▶ **WHAT TO DO**
Each record must appear in the answer exactly as given.

═══

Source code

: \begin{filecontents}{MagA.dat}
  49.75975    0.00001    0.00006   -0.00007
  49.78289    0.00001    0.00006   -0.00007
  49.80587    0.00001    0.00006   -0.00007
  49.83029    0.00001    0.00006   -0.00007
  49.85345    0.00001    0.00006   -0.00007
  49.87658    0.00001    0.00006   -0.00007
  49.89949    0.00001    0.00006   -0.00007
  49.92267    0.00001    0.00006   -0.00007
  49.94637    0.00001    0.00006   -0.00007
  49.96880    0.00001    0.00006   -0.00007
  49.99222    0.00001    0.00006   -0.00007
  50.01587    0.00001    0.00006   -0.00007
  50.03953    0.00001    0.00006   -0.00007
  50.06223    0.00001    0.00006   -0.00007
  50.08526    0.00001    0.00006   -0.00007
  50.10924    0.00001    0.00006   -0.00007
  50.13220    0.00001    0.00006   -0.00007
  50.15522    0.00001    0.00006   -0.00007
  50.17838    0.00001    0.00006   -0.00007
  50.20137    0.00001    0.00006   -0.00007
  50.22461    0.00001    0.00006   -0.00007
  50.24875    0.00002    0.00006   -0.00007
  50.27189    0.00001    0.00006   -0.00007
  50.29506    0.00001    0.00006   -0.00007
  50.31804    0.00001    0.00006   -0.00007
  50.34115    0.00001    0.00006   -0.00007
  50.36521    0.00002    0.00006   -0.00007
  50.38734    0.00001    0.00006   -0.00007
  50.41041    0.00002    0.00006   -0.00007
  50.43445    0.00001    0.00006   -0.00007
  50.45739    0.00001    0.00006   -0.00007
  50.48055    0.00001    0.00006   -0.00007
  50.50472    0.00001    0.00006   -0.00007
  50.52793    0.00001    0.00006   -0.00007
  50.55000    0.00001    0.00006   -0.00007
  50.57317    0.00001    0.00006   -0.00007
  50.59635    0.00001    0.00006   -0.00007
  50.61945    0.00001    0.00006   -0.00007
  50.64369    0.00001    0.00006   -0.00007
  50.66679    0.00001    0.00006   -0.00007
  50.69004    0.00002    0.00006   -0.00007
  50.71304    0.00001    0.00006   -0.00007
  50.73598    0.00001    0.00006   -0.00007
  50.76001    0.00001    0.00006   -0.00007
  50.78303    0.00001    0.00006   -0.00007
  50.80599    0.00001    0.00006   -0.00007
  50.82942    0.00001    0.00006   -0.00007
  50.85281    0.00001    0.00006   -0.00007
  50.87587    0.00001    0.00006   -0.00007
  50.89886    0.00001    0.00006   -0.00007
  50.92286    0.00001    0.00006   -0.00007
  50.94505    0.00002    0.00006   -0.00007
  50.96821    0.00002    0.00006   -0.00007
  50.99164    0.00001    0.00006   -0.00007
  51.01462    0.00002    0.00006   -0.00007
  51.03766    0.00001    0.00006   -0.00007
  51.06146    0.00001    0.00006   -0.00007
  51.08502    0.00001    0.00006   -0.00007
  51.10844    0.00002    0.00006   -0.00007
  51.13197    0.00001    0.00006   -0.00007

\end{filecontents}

═══

▶ **EXERCISE ANSWER**
Source code

: \begin{filecontents}{MagA.dat}
  49.75975    0.00001    0.00006   -0.00007
  49.78289    0.00001    0.00006   -0.00007
  49.80587    0.00001    0.00006   -0.00007
  49.83029    0.00001    0.00006   -0.00007
  49.85345    0.00001    0.00006   -0.00007
  49.87658    0.00001    0.00006   -0.00007
  49.89949    0.00001    0.00006   -0.00007
  49.92267    0.00001    0.00006   -0.00007
  49.94637    0.00001    0.00006   -0.00007
  49.96880    0.00001    0.00006   -0.00007
  49.99222    0.00001    0.00006   -0.00007
  50.01587    0.00001    0.00006   -0.00007
  50.03953    0.00001    0.00006   -0.00007
  50.06223    0.00001    0.00006   -0.00007
  50.08526    0.00001    0.00006   -0.00007
  50.10924    0.00001    0.00006   -0.00007
  50.13220    0.00001    0.00006   -0.00007
  50.15522    0.00001    0.00006   -0.00007
  50.17838    0.00001    0.00006   -0.00007
  50.20137    0.00001    0.00006   -0.00007
  50.22461    0.00001    0.00006   -0.00007
  50.24875    0.00002    0.00006   -0.00007
  50.27189    0.00001    0.00006   -0.00007
  50.29506    0.00001    0.00006   -0.00007
  50.31804    0.00001    0.00006   -0.00007
  50.34115    0.00001    0.00006   -0.00007
  50.36521    0.00002    0.00006   -0.00007
  50.38734    0.00001    0.00006   -0.00007
  50.41041    0.00002    0.00006   -0.00007
  50.43445    0.00001    0.00006   -0.00007
  50.45739    0.00001    0.00006   -0.00007
  50.48055    0.00001    0.00006   -0.00007
  50.50472    0.00001    0.00006   -0.00007
  50.52793    0.00001    0.00006   -0.00007
  50.55000    0.00001    0.00006   -0.00007
  50.57317    0.00001    0.00006   -0.00007
  50.59635    0.00001    0.00006   -0.00007
  50.61945    0.00001    0.00006   -0.00007
  50.64369    0.00001    0.00006   -0.00007
  50.66679    0.00001    0.00006   -0.00007
  50.69004    0.00002    0.00006   -0.00007
  50.71304    0.00001    0.00006   -0.00007
  50.73598    0.00001    0.00006   -0.00007
  50.76001    0.00001    0.00006   -0.00007
  50.78303    0.00001    0.00006   -0.00007
  50.80599    0.00001    0.00006   -0.00007
  50.82942    0.00001    0.00006   -0.00007
  50.85281    0.00001    0.00006   -0.00007
  50.87587    0.00001    0.00006   -0.00007
  50.89886    0.00001    0.00006   -0.00007
  50.92286    0.00001    0.00006   -0.00007
  50.94505    0.00002    0.00006   -0.00007
  50.96821    0.00002    0.00006   -0.00007
  50.99164    0.00001    0.00006   -0.00007
  51.01462    0.00002    0.00006   -0.00007
  51.03766    0.00001    0.00006   -0.00007
  51.06146    0.00001    0.00006   -0.00007
  51.08502    0.00001    0.00006   -0.00007
  51.10844    0.00002    0.00006   -0.00007
  51.13197    0.00001    0.00006   -0.00007

\end{filecontents}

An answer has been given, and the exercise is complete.